BMA Capital Management hosted a webinar on the Textile Sector today where Mr. Maqsood Muhammad (Group CFO of Interloop Limited) was invited to discuss the changing dynamics of the textile sector in the backdrop of COVID-19.
Following are the key takeaways of the event:
With an organizational network across seven countries, Interloop is one of the world’s largest hosiery manufactures and Pakistan’s 6th largest exporting firm. The company has two manufacturing units in Pakistan, Bangladesh and one associated company in Sri Lanka along with services available in USA, Netherland, China and Japan.
The company has Hosiery capacity to produce 700mn pairs of socks annually, which accounts for over 90% of the total revenue. Other notable segments include yarn, Denim, Seamless and Knitwear.
On account of lower international demand due to COVID-19 pandemic, Pakistan’s exports have seen contraction. However, after the gradual economic recovery in EU and USA, exports have started picking up again. Major portion of Interloop’s export revenue comes from EU (60%) while the rest mainly comes from USA.
Mr. Maqsood shared that the company’s denim division was significantly affected by the COVID situation as it lost more than half of its orders at some point. On the other hand, hosiery division remained least affected as it only lost 15% of the orders. However, situation has now significantly improved as the ILP’s hosiery division is now operating at over 100% utilization level whereas the Denim is operating at 50% utilization level. Management expects hosiery segment to grow by 20-30% next year while Denim segment is expected to achieve 85% utilization level during current fiscal year.
Commenting on the export prices our guest shared that the export prices have not been affected and the company has not passed on the benefit of PKR devaluation to its importers so far, however buyers are asking for the same. Increased sales, lower yarn prices, in addition to PKR devaluation is likely to keep profitability upbeat.
The company has been able to get orders for its hosiery division from three new clients whereas the work has also been done to bring new clients on board for its Denim segment and one good brand is placing orders at very good prices.
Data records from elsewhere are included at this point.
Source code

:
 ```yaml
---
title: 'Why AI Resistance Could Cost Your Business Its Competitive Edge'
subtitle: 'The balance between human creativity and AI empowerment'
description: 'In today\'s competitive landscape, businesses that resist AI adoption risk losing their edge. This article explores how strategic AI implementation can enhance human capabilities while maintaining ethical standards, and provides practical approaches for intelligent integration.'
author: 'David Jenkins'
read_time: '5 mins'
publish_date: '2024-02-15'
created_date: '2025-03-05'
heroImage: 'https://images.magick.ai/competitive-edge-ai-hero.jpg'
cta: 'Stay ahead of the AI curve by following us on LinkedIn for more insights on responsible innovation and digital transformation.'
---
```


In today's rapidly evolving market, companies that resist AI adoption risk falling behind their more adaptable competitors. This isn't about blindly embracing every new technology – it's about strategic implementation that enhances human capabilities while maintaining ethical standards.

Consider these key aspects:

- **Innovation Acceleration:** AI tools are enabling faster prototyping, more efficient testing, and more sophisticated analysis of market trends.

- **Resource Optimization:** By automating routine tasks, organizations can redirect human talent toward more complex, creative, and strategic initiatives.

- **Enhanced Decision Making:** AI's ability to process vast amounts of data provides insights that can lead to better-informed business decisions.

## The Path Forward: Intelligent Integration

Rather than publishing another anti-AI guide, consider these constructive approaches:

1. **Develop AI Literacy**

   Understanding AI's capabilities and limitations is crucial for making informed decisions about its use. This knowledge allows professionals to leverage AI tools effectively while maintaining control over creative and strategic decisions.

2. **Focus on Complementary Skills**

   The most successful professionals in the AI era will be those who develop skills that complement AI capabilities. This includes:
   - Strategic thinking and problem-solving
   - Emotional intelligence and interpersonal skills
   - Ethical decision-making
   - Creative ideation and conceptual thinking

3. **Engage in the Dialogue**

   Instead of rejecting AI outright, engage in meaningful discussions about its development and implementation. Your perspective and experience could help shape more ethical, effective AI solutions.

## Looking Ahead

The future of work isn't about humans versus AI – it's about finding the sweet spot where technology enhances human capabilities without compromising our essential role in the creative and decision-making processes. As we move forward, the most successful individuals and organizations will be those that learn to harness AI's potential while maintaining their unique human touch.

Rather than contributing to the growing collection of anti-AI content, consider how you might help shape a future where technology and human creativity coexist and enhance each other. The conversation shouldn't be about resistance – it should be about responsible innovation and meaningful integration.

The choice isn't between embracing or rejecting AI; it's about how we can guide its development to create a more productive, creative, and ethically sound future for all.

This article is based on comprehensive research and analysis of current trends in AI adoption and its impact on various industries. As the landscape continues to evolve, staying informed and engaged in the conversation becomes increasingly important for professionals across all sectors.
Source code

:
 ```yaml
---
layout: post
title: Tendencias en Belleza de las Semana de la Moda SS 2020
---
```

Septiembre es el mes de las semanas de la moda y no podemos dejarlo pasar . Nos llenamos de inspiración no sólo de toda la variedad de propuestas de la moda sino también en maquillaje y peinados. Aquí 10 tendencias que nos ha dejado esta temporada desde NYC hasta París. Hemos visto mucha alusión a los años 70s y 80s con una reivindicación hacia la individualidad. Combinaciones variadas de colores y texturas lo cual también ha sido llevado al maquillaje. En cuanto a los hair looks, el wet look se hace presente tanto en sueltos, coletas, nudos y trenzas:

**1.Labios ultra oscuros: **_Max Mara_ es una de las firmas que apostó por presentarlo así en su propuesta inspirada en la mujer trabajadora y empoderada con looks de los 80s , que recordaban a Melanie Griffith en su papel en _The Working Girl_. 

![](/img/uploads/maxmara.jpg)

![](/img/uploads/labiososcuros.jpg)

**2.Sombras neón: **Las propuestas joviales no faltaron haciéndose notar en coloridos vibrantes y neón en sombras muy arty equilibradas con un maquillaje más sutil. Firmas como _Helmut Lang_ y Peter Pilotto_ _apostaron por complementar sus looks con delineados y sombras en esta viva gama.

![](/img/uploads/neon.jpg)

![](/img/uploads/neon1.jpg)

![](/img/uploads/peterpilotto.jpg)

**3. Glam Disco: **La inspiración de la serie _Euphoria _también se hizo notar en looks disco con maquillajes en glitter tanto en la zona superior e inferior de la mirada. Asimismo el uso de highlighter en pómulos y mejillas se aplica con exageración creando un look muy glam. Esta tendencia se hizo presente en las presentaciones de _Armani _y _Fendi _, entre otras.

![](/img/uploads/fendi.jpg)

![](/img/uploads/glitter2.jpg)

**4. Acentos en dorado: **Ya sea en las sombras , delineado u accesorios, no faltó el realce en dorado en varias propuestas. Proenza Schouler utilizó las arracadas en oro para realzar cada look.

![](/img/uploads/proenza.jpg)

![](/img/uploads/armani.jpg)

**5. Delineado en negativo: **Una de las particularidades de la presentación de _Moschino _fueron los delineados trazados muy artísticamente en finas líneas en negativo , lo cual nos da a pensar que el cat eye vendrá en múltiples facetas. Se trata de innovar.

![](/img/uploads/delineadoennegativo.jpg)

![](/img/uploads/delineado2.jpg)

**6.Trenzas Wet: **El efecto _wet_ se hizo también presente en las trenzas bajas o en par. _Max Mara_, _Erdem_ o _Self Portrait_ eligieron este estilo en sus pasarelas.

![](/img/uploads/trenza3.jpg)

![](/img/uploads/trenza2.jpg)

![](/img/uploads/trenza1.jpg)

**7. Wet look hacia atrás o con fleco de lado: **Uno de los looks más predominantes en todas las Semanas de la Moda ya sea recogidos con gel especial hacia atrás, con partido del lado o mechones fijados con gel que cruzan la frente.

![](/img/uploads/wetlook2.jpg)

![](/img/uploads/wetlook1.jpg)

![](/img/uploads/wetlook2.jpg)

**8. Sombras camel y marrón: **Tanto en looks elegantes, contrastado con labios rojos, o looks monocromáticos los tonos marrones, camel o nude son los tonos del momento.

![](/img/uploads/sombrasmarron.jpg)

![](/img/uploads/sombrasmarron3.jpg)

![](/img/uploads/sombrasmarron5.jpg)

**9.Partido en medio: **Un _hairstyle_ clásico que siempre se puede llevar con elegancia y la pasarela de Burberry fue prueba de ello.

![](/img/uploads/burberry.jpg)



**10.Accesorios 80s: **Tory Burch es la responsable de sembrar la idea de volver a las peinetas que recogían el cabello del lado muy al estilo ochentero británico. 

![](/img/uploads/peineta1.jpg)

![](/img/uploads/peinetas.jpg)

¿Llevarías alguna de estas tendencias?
Mr. Maqsood also shared that the importers have been diversifying their textile orders from China to south Asian markets which presents good opportunity for exporters in our country.
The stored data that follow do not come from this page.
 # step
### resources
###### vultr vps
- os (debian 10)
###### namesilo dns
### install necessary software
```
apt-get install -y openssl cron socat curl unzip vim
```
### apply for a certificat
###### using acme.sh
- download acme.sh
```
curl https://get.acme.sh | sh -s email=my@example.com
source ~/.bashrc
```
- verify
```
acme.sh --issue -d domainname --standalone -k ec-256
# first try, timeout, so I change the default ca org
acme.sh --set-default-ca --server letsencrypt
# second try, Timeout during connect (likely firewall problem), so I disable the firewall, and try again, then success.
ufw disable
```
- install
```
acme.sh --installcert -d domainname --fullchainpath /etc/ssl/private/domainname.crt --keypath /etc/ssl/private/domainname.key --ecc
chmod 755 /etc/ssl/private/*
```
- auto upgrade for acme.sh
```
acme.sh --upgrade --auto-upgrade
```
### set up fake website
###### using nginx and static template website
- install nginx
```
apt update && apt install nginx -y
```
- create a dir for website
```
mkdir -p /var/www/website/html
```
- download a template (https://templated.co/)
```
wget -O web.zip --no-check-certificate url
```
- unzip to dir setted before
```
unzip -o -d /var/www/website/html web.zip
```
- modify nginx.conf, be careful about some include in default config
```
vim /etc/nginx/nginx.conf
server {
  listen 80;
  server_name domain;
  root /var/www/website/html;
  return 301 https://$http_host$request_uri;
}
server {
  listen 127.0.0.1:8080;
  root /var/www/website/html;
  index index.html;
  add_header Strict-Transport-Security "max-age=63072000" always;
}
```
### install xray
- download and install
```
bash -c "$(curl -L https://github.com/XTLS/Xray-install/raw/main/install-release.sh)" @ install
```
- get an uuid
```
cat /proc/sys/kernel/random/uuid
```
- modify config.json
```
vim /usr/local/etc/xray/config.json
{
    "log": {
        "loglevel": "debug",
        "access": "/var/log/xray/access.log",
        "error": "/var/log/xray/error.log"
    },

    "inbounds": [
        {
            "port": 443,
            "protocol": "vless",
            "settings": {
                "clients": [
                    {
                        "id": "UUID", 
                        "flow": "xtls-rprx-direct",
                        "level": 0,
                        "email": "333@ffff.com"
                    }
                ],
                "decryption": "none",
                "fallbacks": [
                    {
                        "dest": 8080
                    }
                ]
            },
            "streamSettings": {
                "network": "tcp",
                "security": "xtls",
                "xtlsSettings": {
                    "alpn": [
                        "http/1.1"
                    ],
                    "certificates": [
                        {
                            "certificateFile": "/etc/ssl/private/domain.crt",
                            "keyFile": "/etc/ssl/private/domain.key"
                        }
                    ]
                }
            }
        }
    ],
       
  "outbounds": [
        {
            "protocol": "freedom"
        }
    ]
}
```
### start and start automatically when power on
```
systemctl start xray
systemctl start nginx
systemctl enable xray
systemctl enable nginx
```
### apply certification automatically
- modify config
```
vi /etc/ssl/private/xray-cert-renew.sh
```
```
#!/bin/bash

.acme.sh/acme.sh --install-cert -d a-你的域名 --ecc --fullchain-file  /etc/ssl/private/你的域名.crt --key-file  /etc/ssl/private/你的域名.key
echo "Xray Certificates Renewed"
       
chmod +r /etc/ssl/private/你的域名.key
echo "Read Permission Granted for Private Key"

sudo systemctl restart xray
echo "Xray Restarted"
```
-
The company’s current energy requirement is 22MW out of which ~14MW is currently met by RLNG while the remaining is fulfilled by captive solar power unit and the WAPDA.
Currently, ILP’s denim segment is operating in losses; however, it is expected to start contributing profits from next year.
Interloop is currently using a cotton mix of 50:50 (imported: local) which was previously at 30:70.
The company is currently being charged at electricity tariff of PKR 12.7/kwh and gas tariff of PKR 1,080 per MMBTU.
The management remains optimistic about Pakistan’s export potential, especially in socks and the apparel segment and continues to explore various opportunities. Report by: BMA Research.